Exception: categorical_logit_lpmf: log odds parameter[2] is nan, but must be finite!

My model returning the message:
‘Exception: categorical_logit_lpmf: log odds parameter[2] is nan, but must be finite! (in ‘test0825 copy 3.stan’, line 93, column 16 to column 66)’
here is the block that involves this error message.

            if (conte_it==0){
                vector[4] util = rep_vector(0,4);
                real rho = inv_logit(mit);
                real ur;
                ur =mean(Initiated[(ob-min(itd,14)+1):ob]);
                vector[3] nuse;
                for(j in 1:3){
                    nuse[j] = ur*(1-rho^condur[j])/(1-rho);
                    util[j+1] = -exp(-r*nuse[j]*mit+(r*nuse[j]^2/2*vit)) + intcept[j] + (Constatus[ob]==j+1)*restpar[5];
                }

                target += categorical_logit_lpmf(Choice[ob]|util);
            }

The model was able to sample, but the some of the parameter estimates do not converge. Here is the traceplot. How to deal with the ‘NA’ issue? Is the nonconvergence due to this problem?

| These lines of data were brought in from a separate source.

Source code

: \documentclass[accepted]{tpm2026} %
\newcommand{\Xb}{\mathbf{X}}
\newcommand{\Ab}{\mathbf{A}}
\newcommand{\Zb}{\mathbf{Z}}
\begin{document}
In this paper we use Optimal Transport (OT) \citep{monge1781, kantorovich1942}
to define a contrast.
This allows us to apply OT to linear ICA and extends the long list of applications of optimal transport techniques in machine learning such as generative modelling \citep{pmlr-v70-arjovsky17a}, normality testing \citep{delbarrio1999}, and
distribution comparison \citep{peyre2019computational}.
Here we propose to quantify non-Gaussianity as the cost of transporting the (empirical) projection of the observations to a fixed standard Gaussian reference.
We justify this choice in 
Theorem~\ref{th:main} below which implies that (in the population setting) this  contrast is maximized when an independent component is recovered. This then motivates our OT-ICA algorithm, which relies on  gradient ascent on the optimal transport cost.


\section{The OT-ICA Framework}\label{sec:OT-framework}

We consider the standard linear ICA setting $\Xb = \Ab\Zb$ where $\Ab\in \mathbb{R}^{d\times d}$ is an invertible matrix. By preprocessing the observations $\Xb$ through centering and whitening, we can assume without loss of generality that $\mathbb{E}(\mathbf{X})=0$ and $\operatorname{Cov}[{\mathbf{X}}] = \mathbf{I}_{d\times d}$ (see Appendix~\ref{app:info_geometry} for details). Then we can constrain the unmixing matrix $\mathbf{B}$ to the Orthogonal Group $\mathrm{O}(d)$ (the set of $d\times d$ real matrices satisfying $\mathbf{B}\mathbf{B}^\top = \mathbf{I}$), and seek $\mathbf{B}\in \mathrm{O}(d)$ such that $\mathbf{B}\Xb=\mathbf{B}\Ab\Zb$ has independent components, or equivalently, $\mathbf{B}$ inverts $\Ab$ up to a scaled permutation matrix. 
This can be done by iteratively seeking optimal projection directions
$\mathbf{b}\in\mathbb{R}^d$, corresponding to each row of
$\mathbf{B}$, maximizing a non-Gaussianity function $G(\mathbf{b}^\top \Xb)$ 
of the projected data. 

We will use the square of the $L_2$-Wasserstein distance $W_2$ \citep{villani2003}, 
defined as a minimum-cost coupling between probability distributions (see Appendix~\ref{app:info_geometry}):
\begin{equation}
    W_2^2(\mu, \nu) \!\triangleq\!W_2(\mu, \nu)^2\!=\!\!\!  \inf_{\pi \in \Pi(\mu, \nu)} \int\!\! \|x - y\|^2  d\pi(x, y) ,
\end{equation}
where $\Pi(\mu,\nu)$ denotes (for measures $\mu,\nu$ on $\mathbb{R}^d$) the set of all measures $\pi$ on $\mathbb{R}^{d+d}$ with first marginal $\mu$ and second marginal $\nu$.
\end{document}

Can you share the entire code?

Yes, sure. Here is the code.

data{
    int ncust;
    int nob;
    int nupdt;

    array[nob] int Initiate;
    array[nob] int Complete;
    array[nob] int Choice;
    array[nob] int Itd;
    array[nob] int Conidx;
    array[nob] int Dur;
    array[nob] int Contd;
    array[nob] int Conte;
    array[nob] int Constatus;
    array[nob] int Updt;
    array[nob] int updt_idx;
    array[nob] int updt_idx_ini;

    array[nupdt] real <lower=1e-500> Vit;
    array[nupdt] int Itd_updt;
    array[nupdt] int K;
}


parameters {
   real M;
   real<lower=0.01> V;
   real<lower=0.001> r;
   array[3] real restpar;
   array[nupdt] real Ms;
   array[3] real intcept;
}

transformed parameters {
   array[nupdt] real Ms_bar;
   array[nupdt] real<lower= 0> Vs_bar;
   array[nupdt] real <lower= 0> Vs;
   array[nupdt] real <lower= 0> sqrt_Vbar;
   
   for (up in 1:nupdt){
    real m0 = (Itd_updt[up]==1)? M:Ms[up-1];
    real v0 = (Itd_updt[up]==1)? 10:Vs[up-1];
    
    Vs[up] = 1/(1/v0 + K[up]/V);
    Vs_bar[up] = K[up]*Vs[up]^2/V;
    sqrt_Vbar[up] = sqrt(Vs_bar[up]);
    Ms_bar[up] = Vs[up]/v0*m0 + K[up]*Vs[up]/V*M;
   }
}

model{
    M ~ normal(2,1);
    V ~ lognormal(log(12),0.5);
    r ~ lognormal(log(2),0.5);
    //real r = 2;
    Ms ~ normal(Ms_bar,sqrt_Vbar);
    //row_vector[3] intcept=[-1,-1,-2];
    intcept ~ normal(-1,1);
    restpar ~ normal(1,1);

    row_vector[3] condur = [1,3,12];

    for (ob in 1:nob){
        int itd = Itd[ob];
        int conte_it = Conte[ob];
        int contd_it = Contd[ob];
        int conidx_it = Conidx[ob];
        int updt_idx_it = updt_idx[ob];
        int dur_it = Dur[ob];


        if (itd>1){
            target += bernoulli_logit_lpmf(Initiate[ob]|Ms[updt_idx_ini[ob]]*(conidx_it==0)+(contd_it*1.0/dur_it<=0.3)*restpar[1]+(conte_it*1.0/dur_it<=0.3)*restpar[2]);

            if (Initiate[ob]==1){
                target += bernoulli_logit_lpmf(Complete[ob]|M);
            }

            if(conte_it==0){
                vector[4] util = rep_vector(0,4);
                real mit = Ms[updt_idx_it];
                real rho = inv_logit(mit);
                real ur;
                ur = mean(Complete[(ob-min(itd,14)+1):ob]);
                vector[3] nuse;
                for(j in 1:3){
                    nuse[j] = ur*(1-rho^condur[j])/(1-rho);
                    util[j+1] = nuse[j]*mit - r*nuse[j]^2*Vs[updt_idx_it] + intcept[j] + (Constatus[ob]==j+1)*restpar[3];
                }
                real maxutil = max(util);
                target += categorical_logit_lpmf(Choice[ob]|util-maxutil);
            }

        }

    }

}

actually, I fixed some bug in the code. and it seems to converge now although the error message still pops up.
Exception: categorical_logit_lpmf: log odds parameter[2] is nan, but must be finite! (in ‘test0902.stan’, line 105, column 16 to column 74)
Exception: normal_lpdf: Scale parameter[1] is 0, but must be positive! (in ‘test0902.stan’, line 70, column 4 to column 34)
Exception: normal_lpdf: Scale parameter[1] is 0, but must be positive! (in ‘test0902.stan’, line 70, column 4 to column 34)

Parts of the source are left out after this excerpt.